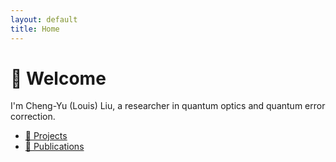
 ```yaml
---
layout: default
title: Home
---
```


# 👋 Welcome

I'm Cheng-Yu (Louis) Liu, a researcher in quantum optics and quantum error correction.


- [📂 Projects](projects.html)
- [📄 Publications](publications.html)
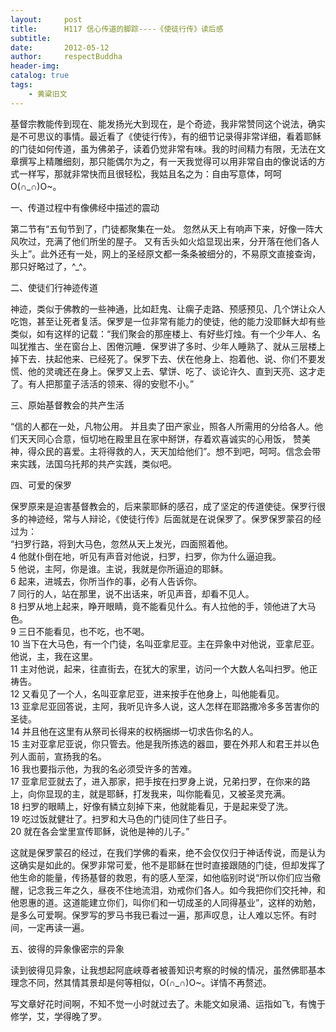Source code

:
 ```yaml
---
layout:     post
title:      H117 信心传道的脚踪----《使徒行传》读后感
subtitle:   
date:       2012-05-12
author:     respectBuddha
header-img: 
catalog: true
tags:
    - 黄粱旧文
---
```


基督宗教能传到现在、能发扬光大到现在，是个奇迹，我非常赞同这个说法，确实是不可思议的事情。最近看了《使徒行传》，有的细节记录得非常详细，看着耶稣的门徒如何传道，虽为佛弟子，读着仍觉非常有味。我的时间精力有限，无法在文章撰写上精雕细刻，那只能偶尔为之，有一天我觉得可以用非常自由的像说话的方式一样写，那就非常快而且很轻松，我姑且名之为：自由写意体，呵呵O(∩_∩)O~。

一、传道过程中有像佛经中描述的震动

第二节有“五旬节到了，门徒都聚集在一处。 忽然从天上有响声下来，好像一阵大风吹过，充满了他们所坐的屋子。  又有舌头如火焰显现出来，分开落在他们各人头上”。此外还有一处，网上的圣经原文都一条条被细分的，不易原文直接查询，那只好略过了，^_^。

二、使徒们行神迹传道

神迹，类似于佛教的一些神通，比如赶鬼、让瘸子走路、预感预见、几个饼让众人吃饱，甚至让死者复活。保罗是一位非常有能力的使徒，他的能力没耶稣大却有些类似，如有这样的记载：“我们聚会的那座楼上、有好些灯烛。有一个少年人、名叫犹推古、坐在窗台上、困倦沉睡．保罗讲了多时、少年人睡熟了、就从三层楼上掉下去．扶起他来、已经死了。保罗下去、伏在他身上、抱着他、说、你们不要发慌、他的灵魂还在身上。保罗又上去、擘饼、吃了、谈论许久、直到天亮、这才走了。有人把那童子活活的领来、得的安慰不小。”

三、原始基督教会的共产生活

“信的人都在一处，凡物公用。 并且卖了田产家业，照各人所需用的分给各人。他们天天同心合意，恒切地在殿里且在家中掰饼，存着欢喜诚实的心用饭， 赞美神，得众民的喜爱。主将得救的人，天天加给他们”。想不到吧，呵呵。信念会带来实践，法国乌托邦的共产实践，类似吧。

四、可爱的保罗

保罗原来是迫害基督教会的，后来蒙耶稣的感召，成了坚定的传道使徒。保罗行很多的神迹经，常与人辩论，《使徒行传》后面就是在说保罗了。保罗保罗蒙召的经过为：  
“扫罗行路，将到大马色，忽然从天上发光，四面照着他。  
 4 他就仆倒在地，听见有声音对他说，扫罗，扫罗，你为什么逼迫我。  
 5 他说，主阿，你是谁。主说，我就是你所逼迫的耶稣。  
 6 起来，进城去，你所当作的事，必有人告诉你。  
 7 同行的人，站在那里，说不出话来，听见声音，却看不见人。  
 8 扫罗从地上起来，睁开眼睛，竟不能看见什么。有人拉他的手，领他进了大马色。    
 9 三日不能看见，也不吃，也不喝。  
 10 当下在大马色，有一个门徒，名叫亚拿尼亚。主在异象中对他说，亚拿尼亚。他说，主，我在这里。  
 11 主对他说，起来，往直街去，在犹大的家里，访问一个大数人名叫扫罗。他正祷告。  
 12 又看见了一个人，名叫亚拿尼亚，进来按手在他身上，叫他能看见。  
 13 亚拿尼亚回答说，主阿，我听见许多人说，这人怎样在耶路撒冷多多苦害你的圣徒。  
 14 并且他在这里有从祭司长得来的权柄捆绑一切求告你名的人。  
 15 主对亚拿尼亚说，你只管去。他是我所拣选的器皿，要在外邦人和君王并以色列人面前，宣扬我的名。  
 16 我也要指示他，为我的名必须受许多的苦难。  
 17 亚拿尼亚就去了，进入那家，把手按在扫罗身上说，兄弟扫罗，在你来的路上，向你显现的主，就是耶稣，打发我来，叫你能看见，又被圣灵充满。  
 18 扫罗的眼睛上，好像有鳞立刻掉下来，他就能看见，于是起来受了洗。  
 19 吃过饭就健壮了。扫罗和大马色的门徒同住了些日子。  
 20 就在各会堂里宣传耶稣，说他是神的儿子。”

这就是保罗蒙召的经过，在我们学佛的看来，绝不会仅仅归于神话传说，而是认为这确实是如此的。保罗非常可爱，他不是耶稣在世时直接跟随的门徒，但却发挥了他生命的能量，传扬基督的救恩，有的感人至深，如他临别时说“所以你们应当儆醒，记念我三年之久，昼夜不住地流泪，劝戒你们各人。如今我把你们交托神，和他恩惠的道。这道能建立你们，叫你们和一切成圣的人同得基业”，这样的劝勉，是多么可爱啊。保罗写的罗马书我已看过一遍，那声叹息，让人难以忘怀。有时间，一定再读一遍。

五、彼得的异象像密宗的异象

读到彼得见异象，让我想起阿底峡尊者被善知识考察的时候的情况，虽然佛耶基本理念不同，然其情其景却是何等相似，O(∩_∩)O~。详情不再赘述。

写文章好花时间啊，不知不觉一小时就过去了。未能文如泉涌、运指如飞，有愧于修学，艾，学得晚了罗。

= = = =

■ Problem statement
Write the number of data lines with "使徒行传", nothing else.

■ Answer to this problem
3